Runbook 1: State Lock

  1. Check if a pipeline job is still running.
  2. If none is running, inspect recent failed jobs for interrupted apply.
  3. Only after confirmation, run terraform force-unlock LOCK_ID.
  4. Run terraform plan again to verify state consistency.

Runbook 2: Drift Issue

  1. Run plan and identify resources with unexpected changes.
  2. Compare Terraform code, state, and live Azure config.
  3. Decide ownership: keep manual change or revert to code-defined intent.
  4. Reconcile with code update or import, then re-run plan.

Runbook 3: Failed Apply Mid-Run

  1. Do not rerun blindly.
  2. Identify which resources were created before failure.
  3. Inspect failing resource error in cloud and Terraform output.
  4. Fix root cause (permission, quota, dependency), then run plan before apply.
🧠
Debugging Rule

Terraform errors are often platform-context errors presented through Terraform. Treat cloud dependencies and identity as first-class debugging dimensions.

Guided Exercises

  1. Trigger a lock scenario in a safe lab and practice lock triage.
  2. Introduce drift by changing a tag manually in Azure and reconcile cleanly.
  3. Simulate a failed apply by using an invalid SKU or permission scope and recover safely.

Interview Questions

Scenario Practice

A state lock appears in production. What do you do first?

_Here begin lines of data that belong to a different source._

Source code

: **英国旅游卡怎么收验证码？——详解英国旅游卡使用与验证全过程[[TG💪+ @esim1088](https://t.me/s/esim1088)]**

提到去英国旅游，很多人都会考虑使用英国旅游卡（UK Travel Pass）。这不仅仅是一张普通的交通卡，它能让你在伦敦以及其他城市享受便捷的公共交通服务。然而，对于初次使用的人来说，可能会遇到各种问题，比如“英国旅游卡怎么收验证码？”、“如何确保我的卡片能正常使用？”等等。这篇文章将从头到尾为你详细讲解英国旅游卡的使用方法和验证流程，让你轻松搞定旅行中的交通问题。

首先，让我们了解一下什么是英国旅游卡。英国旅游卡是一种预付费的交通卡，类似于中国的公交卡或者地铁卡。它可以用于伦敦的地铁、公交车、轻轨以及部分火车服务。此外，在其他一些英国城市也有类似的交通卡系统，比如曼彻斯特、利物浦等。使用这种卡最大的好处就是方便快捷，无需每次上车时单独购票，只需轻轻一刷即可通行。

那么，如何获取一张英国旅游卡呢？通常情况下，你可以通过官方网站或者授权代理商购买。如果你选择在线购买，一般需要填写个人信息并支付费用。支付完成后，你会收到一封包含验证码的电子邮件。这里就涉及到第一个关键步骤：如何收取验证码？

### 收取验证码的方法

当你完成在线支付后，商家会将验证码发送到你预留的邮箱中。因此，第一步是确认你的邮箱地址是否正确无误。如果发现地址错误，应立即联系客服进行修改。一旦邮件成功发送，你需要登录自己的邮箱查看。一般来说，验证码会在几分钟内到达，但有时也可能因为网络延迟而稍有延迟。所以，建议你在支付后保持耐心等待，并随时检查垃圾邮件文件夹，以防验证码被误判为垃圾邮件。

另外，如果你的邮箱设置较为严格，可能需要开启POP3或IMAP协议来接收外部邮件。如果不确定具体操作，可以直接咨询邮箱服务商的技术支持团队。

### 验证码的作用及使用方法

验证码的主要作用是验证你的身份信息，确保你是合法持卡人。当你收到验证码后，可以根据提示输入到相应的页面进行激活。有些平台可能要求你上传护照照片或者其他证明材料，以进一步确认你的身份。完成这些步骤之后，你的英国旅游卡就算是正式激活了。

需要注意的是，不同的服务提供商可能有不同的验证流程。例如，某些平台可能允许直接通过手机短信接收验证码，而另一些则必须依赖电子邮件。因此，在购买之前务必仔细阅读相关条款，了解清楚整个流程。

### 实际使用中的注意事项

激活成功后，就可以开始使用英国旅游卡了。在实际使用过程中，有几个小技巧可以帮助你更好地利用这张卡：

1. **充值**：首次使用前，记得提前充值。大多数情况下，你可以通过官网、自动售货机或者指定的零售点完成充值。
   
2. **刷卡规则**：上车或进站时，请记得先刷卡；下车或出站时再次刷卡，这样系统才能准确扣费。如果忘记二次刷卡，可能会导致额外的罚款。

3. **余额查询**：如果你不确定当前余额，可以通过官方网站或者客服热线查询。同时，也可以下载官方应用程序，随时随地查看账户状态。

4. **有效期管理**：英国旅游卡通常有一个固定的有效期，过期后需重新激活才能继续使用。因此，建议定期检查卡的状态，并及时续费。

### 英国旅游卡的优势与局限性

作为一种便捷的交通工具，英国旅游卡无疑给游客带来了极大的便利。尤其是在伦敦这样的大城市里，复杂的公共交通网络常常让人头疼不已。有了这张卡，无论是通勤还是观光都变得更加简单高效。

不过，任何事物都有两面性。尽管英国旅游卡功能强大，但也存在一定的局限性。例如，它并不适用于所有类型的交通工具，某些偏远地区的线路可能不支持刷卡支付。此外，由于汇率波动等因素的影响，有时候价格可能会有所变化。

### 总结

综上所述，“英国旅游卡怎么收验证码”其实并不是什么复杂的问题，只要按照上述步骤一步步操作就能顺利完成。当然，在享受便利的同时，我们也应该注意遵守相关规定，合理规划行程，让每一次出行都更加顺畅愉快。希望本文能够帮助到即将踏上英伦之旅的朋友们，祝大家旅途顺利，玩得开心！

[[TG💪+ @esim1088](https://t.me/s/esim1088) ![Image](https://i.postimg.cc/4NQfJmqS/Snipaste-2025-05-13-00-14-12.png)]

I verify whether another valid run is still active before considering force-unlock.

Why is immediate rerun after failed apply dangerous?

Because partial resources may exist, and rerunning without understanding state can amplify damage.

How do you decide if drift should be accepted or reverted?

I identify the intended source of truth, then align code and state with that decision deliberately.

Summary

Reliable Terraform operations come from repeatable debugging runbooks, not guesswork. Lock, drift, and failed-apply handling are core production skills.